DiCoExpress is a script-based tool implemented in R with a set of directories where data, scripts and results are organised. The potential users of DicoExpress should know what a linear model and a contrast to be tested in such a context are. Regarding programming skills, the users should know how to use a function in R, identifying required and optional arguments.
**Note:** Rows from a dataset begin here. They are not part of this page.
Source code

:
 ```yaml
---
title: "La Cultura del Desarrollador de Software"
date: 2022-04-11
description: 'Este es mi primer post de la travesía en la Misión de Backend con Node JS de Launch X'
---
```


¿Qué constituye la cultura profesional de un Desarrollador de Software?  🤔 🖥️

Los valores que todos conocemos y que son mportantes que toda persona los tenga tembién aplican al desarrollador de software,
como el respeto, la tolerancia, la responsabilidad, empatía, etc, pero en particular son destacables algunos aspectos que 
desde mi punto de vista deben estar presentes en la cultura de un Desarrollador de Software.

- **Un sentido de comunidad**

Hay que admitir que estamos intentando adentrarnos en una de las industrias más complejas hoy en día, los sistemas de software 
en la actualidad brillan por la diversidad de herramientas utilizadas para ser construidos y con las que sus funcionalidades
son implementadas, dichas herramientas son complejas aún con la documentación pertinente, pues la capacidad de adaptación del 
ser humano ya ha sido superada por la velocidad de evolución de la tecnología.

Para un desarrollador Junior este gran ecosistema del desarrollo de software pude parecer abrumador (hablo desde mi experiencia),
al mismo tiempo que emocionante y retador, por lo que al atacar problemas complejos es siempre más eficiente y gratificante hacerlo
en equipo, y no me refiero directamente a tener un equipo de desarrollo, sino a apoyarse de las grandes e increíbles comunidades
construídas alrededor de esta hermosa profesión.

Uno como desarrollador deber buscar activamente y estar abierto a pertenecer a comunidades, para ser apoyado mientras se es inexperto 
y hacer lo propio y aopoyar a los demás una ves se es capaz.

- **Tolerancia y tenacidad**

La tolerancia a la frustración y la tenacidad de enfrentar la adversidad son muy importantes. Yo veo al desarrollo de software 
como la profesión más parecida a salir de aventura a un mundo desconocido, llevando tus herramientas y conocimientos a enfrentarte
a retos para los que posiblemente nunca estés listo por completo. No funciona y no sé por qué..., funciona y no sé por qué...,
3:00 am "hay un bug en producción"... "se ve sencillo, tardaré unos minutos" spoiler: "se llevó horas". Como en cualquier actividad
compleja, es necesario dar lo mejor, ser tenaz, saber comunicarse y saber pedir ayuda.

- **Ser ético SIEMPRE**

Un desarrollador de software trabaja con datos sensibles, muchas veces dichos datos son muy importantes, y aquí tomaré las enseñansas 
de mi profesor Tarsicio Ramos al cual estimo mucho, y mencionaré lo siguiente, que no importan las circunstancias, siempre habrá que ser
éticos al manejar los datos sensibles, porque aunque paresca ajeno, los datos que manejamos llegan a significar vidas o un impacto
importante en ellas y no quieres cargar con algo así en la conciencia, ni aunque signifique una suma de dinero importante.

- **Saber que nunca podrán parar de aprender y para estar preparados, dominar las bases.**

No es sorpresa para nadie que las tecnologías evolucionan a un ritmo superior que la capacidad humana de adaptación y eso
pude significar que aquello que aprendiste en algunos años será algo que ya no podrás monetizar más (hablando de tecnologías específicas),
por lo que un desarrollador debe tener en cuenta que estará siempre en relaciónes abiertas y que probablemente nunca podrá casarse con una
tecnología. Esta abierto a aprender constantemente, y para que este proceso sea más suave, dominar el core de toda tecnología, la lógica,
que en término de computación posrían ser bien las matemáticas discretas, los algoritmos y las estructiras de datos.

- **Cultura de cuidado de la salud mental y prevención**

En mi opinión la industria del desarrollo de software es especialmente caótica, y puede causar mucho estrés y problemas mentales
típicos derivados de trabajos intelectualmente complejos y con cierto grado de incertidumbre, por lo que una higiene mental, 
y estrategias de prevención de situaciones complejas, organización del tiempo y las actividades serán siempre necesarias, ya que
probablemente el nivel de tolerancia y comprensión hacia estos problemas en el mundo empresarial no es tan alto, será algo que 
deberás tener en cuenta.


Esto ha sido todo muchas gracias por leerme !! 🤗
Selection of the statistical methods
DiCoExpress offers a validated set of methods , based on three neutral comparison studies [17,30,31]. The idea of such studies is to design and implement a framework to generate realistic benchmark datasets with known truth to make an objective and reproducible performance assessment. Comparing normalization methods, Dillies et al. [30] showed that the RLE method implemented in the package DESeq2 [11] and the TMM method implemented in the package edgeR [10] demonstrate satisfactory behaviour in the presence of highly expressed genes. Both these methods maintain a reasonable false-positive rate without loss of power. The choice of both methods was confirmed by Reddy et al. [32] and Evans et al. [33] even in experiments with slightly asymmetric differential expression or different amounts of mRNA/cell per condition. Based on these detailed evaluations, both RLE and TMM are suitable, but we decided to choose the TMM normalization as the default method and proposed RLE as an alternative for normalization due to the choice made for the differential analysis described below.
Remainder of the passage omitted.